Rektor UTU Minta Pengungsi Rohingya Diperlakukan Secara Humanis dan Tidak Anarkis: Beri Mereka Waktu

Disisi lain, Rektor UTU Meulaboh ini juga meminta keberadaan pengungsi Rohingya di Aceh harus memiliki batas waktunya.

Penulis: Agus Ramadhan | Editor: Yeni Hardika
KOLASE SERAMBINEWS.COM
Rektor Universitas Teuku Umar (UTU) Meulaboh Aceh Barat, Prof Ishak Hasan meminta pengungsi Rohingya agar diperlakukan secara humanis dan tidak anarkis. 

Rektor UTU Minta Pengungsi Rohingya Diperlakukan Secara Humanis dan Tidak Anarkis: Beri Mereka Waktu

SERAMBINEWS.COM, MEULABOH – Rektor Universitas Teuku Umar (UTU) Meulaboh Aceh Barat, Prof Ishak Hasan meminta pengungsi Rohingya agar diperlakukan secara humanis dan tidak anarkis.

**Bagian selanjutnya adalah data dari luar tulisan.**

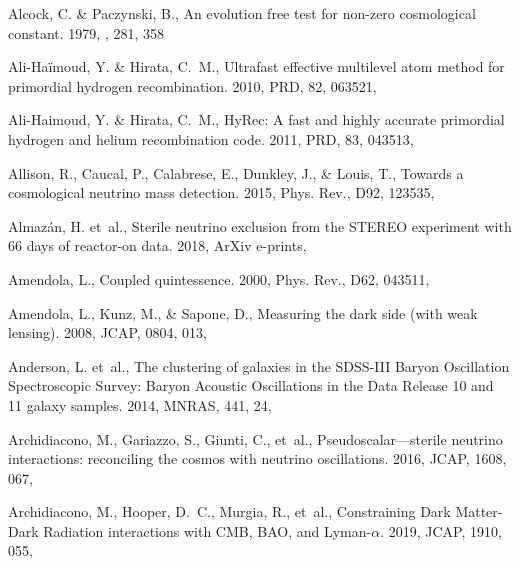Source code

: \documentclass[longauth,traditabstract]{aa}
\def\mnras{{MNRAS}}
\def\prd{{PRD}}
\def\jcap{{JCAP}}
\begin{document}
\begin{thebibliography}{379}
{Alcock}, C. \& {Paczynski}, B., {An evolution free test for non-zero
  cosmological constant}. 1979, \nat, 281, 358

{Ali-Ha{\"i}moud}, Y. \& {Hirata}, C.~M., {Ultrafast effective multilevel atom
  method for primordial hydrogen recombination}. 2010, \prd, 82, 063521,

Ali-Haimoud, Y. \& Hirata, C.~M., {HyRec: A fast and highly accurate primordial
  hydrogen and helium recombination code}. 2011, \prd, 83, 043513,

Allison, R., Caucal, P., Calabrese, E., Dunkley, J., \& Louis, T., {Towards a
  cosmological neutrino mass detection}. 2015, Phys. Rev., D92, 123535,

Almazán, H. {et~al.}, {Sterile neutrino exclusion from the STEREO experiment
  with 66 days of reactor-on data}. 2018, ArXiv e-prints, 

Amendola, L., {Coupled quintessence}. 2000, Phys. Rev., D62, 043511,

Amendola, L., Kunz, M., \& Sapone, D., {Measuring the dark side (with weak
  lensing)}. 2008, \jcap, 0804, 013, 

Anderson, L. {et~al.}, {The clustering of galaxies in the SDSS-III Baryon
  Oscillation Spectroscopic Survey: Baryon Acoustic Oscillations in the Data
  Release 10 and 11 galaxy samples}. 2014, \mnras, 441, 24, 

Archidiacono, M., Gariazzo, S., Giunti, C., {et~al.}, {Pseudoscalar—sterile
  neutrino interactions: reconciling the cosmos with neutrino oscillations}.
  2016, JCAP, 1608, 067, 

Archidiacono, M., Hooper, D.~C., Murgia, R., {et~al.}, {Constraining Dark
  Matter-Dark Radiation interactions with CMB, BAO, and Lyman-$\alpha$}. 2019,
  JCAP, 1910, 055, 


\end{thebibliography}
\end{document}
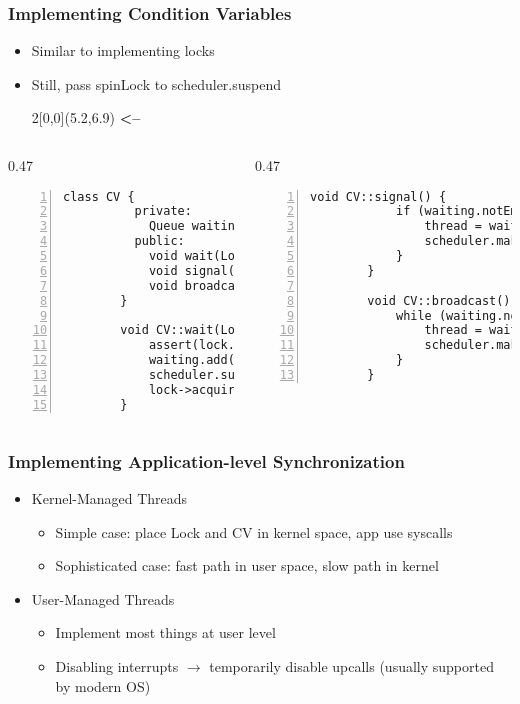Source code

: \documentclass[mathserif,serif,14pt,aspectratio=169]{beamer}
\begin{document}
\begin{frame} [fragile]
	\frametitle{Implementing Condition Variables}
	\begin{itemize}\setlength\itemsep{0.5em}
	\item<1-> Similar to implementing locks
	\item<2-> Still, pass spinLock to scheduler.suspend
		\begin{textblock}{2}[0,0](5.2,6.9)
			{\color{red} \textbf{<--}}	%
		\end{textblock}
	\end{itemize}
	{
	\fontsize{8}{8}\selectfont
	\begin{columns}
		\begin{column}{0.47\textwidth}
		\begin{lstlisting}[style=cstyle, gobble=8, frame=single, 
							numbers=left, numberstyle=\ttfamily]
		class CV {
		  private:
			Queue waiting;
		  public:
			void wait(Lock *lock);
			void signal();
			void broadcast();
		}

		void CV::wait(Lock *lock) {
			assert(lock.isHeld());
			waiting.add(myTCB);
			scheduler.suspend(&lock);
			lock->acquire();
		}
		\end{lstlisting}
		\end{column}
		\begin{column}{0.47\textwidth}
		\begin{lstlisting}[style=cstyle, gobble=8, frame=single, 
							numbers=left, numberstyle=\ttfamily]
		void CV::signal() {
			if (waiting.notEmpty()) {
				thread = waiting.remove();
				scheduler.makeReady(thread);
			}
		}

		void CV::broadcast() {
			while (waiting.notEmpty()) {
				thread = waiting.remove();
				scheduler.makeReady(thread);
			}
		}
		\end{lstlisting}
		\end{column}
	\end{columns}
	}
\end{frame}

\begin{frame} [fragile]
	\frametitle{Implementing Application-level Synchronization}
	\begin{itemize}\setlength\itemsep{0.5em}
	\item<1-> Kernel-Managed Threads
		\begin{itemize}\setlength\itemsep{0.5em}
		\item<1-> Simple case: place Lock and CV in kernel space, app use syscalls
		\item<2-> Sophisticated case: fast path in user space, slow path in kernel
		\end{itemize}
	\item<3-> User-Managed Threads
		\begin{itemize}\setlength\itemsep{0.5em}
		\item Implement most things at user level
		\item Disabling interrupts $\to$ temporarily disable upcalls
			(usually supported by modern OS)
		\end{itemize}
	\end{itemize}
\end{frame}
\end{document}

Prof Ishak juga meminta semua pihak untuk menjungjung tinggi nilai-nilai universal.

Disisi lain, Rektor UTU Meulaboh ini juga meminta keberadaan pengungsi Rohingya di Aceh harus memiliki batas waktunya.

Sehingga masyarakat juga ingin kepastian dari pemerintah tentang penempatan Rohingya yang sudah mencapai 1.684 orang.

"Perlakukan mereka secara Humanis, dan nilai-nilai Universal dan tidak anarkis," ucap Prof Ishak, Senin (1/1/2024).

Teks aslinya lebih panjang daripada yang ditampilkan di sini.